ScanTango supports most workgroup document scanners from Fujitsu on Mac OS X and supports scanning to multipage TIFF and PDF. It also has many extras such as barcoded document separator sheets, auto cropping, redaction, document merge and page-level editing of PDF files. You can automate distribution of scanned documents and do custom auto naming of files during scanning. This is a shameless plug since I am the authorCheck us out at www.scantango.com
Actually, there's a clever little trick you can use to make muti-page PDFs out of scanned documents. First, scan in all the images - the format you use isn't terribly important for the purposes of this technique (TIFF is just fine, if that's what you're using). Once all the images are assembled, open TextEdit.
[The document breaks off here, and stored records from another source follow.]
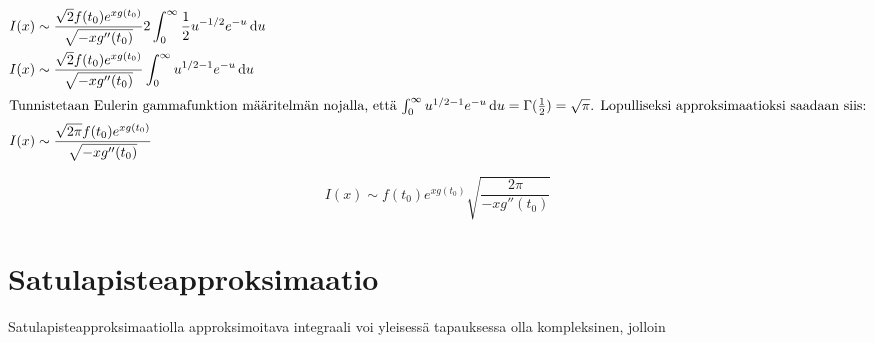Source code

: \documentclass[]{article}
\numberwithin{equation}{section}
\begin{document}
\begin{align}
	I(x) &\sim \frac{\sqrt{2}f(t_0)e^{xg(t_0)}}{\sqrt{-xg''(t_0)}}2\int_{0}^{\infty}\frac{1}{2}u^{-1/2}e^{-u}\odif{u} \\
	I(x) &\sim \frac{\sqrt{2}f(t_0)e^{xg(t_0)}}{\sqrt{-xg''(t_0)}}\int_{0}^{\infty}u^{1/2 - 1}e^{-u}\odif{u} \\
	\intertext{Tunnistetaan Eulerin gammafunktion määritelmän nojalla, että $\int_{0}^{\infty}u^{1/2 - 1}e^{-u}\odif{u} = \Gamma(\frac{1}{2}) = \sqrt{\pi}$. Lopulliseksi approksimaatioksi saadaan siis:}
	I(x) &\sim \frac{\sqrt{2\pi}f(t_0)e^{xg(t_0)}}{\sqrt{-xg''(t_0)}}
\end{align}

\begin{equation}
	\boxed{I(x) \sim f(t_0)e^{xg(t_0)}{\sqrt{\frac{2\pi}{-xg''(t_0)}}}}
\end{equation}

\section{Satulapisteapproksimaatio}

Satulapisteapproksimaatiolla approksimoitava integraali voi yleisessä tapauksessa olla kompleksinen, jolloin 
\end{document}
Open each image in Preview, copy it, and paste it into TextEdit. Then, print the resulting document to a PDF. Presto, multi-page PDF without having to pay for special software![]()
I've asked the same thing many times, and just stumbled on a way to do it easily.
Scan your multiple pages to an image file, like .jpg, I know it's tedious, name them (optional) by page number, put them into an empty folder.
When you're done with all the scanning, open the folder, select all of them, open with: Preview.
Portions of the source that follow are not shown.